In most cases, you should not specify values for ingress.hosts[0].serviceName
and ingress.hosts[0].servicePort
. However, some ingress controllers support advanced scenarios requiring you to specify these values. For example, setting up an SSL redirect using the AWS ALB Ingress Controller.
Extra Paths
Specifying extra paths to prepend to every host configuration is especially useful when configuring custom actions with AWS ALB Ingress Controller.
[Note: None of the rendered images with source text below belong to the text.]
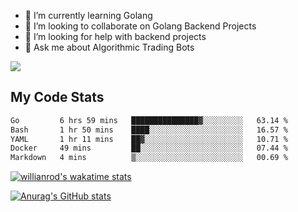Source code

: 
- 🌱 I’m currently learning Golang
- 👯 I’m looking to collaborate on Golang Backend Projects
- 🤔 I’m looking for help with backend projects
- 💬 Ask me about Algorithmic Trading Bots

![](https://github-profile-trophy.vercel.app/?username=kevinbarrero)

## My Code Stats

<!--START_SECTION:waka-->

```txt
Go         6 hrs 59 mins   ███████████████▓░░░░░░░░░   63.14 %
Bash       1 hr 50 mins    ████░░░░░░░░░░░░░░░░░░░░░   16.57 %
YAML       1 hr 11 mins    ██▓░░░░░░░░░░░░░░░░░░░░░░   10.71 %
Docker     49 mins         ██░░░░░░░░░░░░░░░░░░░░░░░   07.44 %
Markdown   4 mins          ▒░░░░░░░░░░░░░░░░░░░░░░░░   00.69 %
```

<!--END_SECTION:waka-->

[![willianrod's wakatime stats](https://github-readme-stats.vercel.app/api/wakatime?username=holdandup&layout=compact&theme=react&custom_title=Wakatime%20All%20Time%20Stats&langs_count=8)](https://github.com/anuraghazra/github-readme-stats)

[![Anurag's GitHub stats](https://github-readme-stats.vercel.app/api?username=Kevinbarrero)](https://github.com/anuraghazra/github-readme-stats)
helm install --name my-chartmuseum stable/chartmuseum \
--set ingress.enabled=true \
--set ingress.hosts[0].name=chartmuseum.domain.com \
--set ingress.extraPaths[0].service=ssl-redirect \
--set ingress.extraPaths[0].port=use-annotation \
Annotations
For annotations, please see this document for nginx and this document for Traefik. Not all annotations are supported by all ingress controllers, but this document does a good job of indicating which annotation is supported by many popular ingress controllers. Annotations can be set using ingress.annotations
.
Example Ingress configuration
helm install --name my-chartmuseum stable/chartmuseum \
--set ingress.enabled=true \
--set ingress.hosts[0].name=chartmuseum.domain.com \
--set ingress.hosts[0].path=/
--set ingress.hosts[0].tls=true
--set ingress.hosts[0].tlsSecret=chartmuseum.tls-secret
Uninstall
By default, a deliberate uninstall will result in the persistent volume claim being deleted.